I wasn't entirely convinced but I had intuitively rationalised the concept in my mind, enough to give it a try.

The first mouthful was volcano hot, firstly in temperature, being served still bubbling in the earthenware pot that it was cooked in, burning my mouth and my tongue, and secondly in spice, the deep red colour having warned me of the dangers of the experience.
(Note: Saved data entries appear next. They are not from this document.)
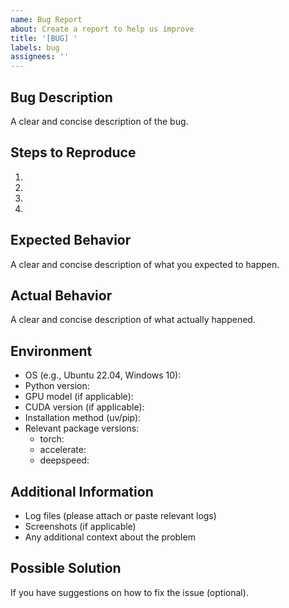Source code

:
 ```yaml
---
name: Bug Report
about: Create a report to help us improve
title: '[BUG] '
labels: bug
assignees: ''
---
```


## Bug Description
A clear and concise description of the bug.

## Steps to Reproduce
1.
2.
3.
4.

## Expected Behavior
A clear and concise description of what you expected to happen.

## Actual Behavior
A clear and concise description of what actually happened.

## Environment
- OS (e.g., Ubuntu 22.04, Windows 10):
- Python version:
- GPU model (if applicable):
- CUDA version (if applicable):
- Installation method (uv/pip):
- Relevant package versions:
  - torch:
  - accelerate:
  - deepspeed:

## Additional Information
- Log files (please attach or paste relevant logs)
- Screenshots (if applicable)
- Any additional context about the problem

## Possible Solution
If you have suggestions on how to fix the issue (optional).
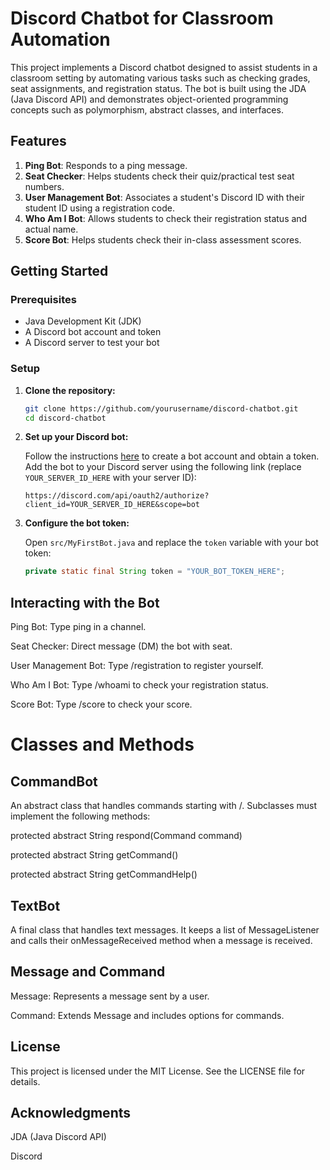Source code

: # Discord Chatbot for Classroom Automation

This project implements a Discord chatbot designed to assist students in a classroom setting by automating various tasks such as checking grades, seat assignments, and registration status. The bot is built using the JDA (Java Discord API) and demonstrates object-oriented programming concepts such as polymorphism, abstract classes, and interfaces.

## Features

1. **Ping Bot**: Responds to a ping message.
2. **Seat Checker**: Helps students check their quiz/practical test seat numbers.
3. **User Management Bot**: Associates a student's Discord ID with their student ID using a registration code.
4. **Who Am I Bot**: Allows students to check their registration status and actual name.
5. **Score Bot**: Helps students check their in-class assessment scores.

## Getting Started

### Prerequisites

- Java Development Kit (JDK)
- A Discord bot account and token
- A Discord server to test your bot

### Setup

1. **Clone the repository:**

    ```sh
    git clone https://github.com/yourusername/discord-chatbot.git
    cd discord-chatbot
    ```

2. **Set up your Discord bot:**

    Follow the instructions [here](https://jda.wiki/using-jda/getting-started/) to create a bot account and obtain a token. Add the bot to your Discord server using the following link (replace `YOUR_SERVER_ID_HERE` with your server ID):

    ```
    https://discord.com/api/oauth2/authorize?client_id=YOUR_SERVER_ID_HERE&scope=bot
    ```

3. **Configure the bot token:**

    Open `src/MyFirstBot.java` and replace the `token` variable with your bot token:

    ```java
    private static final String token = "YOUR_BOT_TOKEN_HERE";
    ```

## Interacting with the Bot
Ping Bot: Type ping in a channel.

Seat Checker: Direct message (DM) the bot with seat.

User Management Bot: Type /registration <registration code> to register yourself.

Who Am I Bot: Type /whoami to check your registration status.

Score Bot: Type /score to check your score.

# Classes and Methods

## CommandBot
An abstract class that handles commands starting with /. Subclasses must implement the following methods:

protected abstract String respond(Command command)

protected abstract String getCommand()

protected abstract String getCommandHelp()

## TextBot
A final class that handles text messages. It keeps a list of MessageListener and calls their onMessageReceived method when a message is received.

## Message and Command

Message: Represents a message sent by a user.

Command: Extends Message and includes options for commands.

## License
This project is licensed under the MIT License. See the LICENSE file for details.

## Acknowledgments
JDA (Java Discord API)

Discord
I looked at my friends through a tear in my eye, they were nodding and smiling encouragingly. 
We didn't have a fluent language in common, but body and sign language, and facial expressions turned out to be very effective ways of communicating our appreciation for each other and other emotions that built and strengthened our friendship.
I went back for seconds, determined to share the experience they had described, another way that I had at my disposal to understand them better. 
Sweating and gulping air to cool my mouth down, I finished my bowl of stew, feeling proud that I had conquered the challenge, but also feeling that I had understood an area of the human experience which had been closed to me until then.
The burning spice in one's mouth isn't just pain, it triggers many other things in your body: the heat, the sweat, the struggle of your mouth to cool down enough to keep going for more, as a small challenge that builds your character and makes you feel strong and winning, and the endorphins releasing into your body, making you feel awake, warm and happy.
I had this stew again and again during my stay in Shanghai, developing a stronger understanding of the experience and each time, giving in a little more to the pleasures of this black bowl of red volcano.

Today I take pleasure in this dish for all these reasons, and an additional one, which is the nostalgic reminiscence of those days of sharing meaningful human experience with wonderful people with whom I didn't even have many common words to express myself or my feelings for them.
It reminds me that the human experience transcends borders and languages, and fills me with the belief that the human race is good and that the world is a wonderful place for us to experience.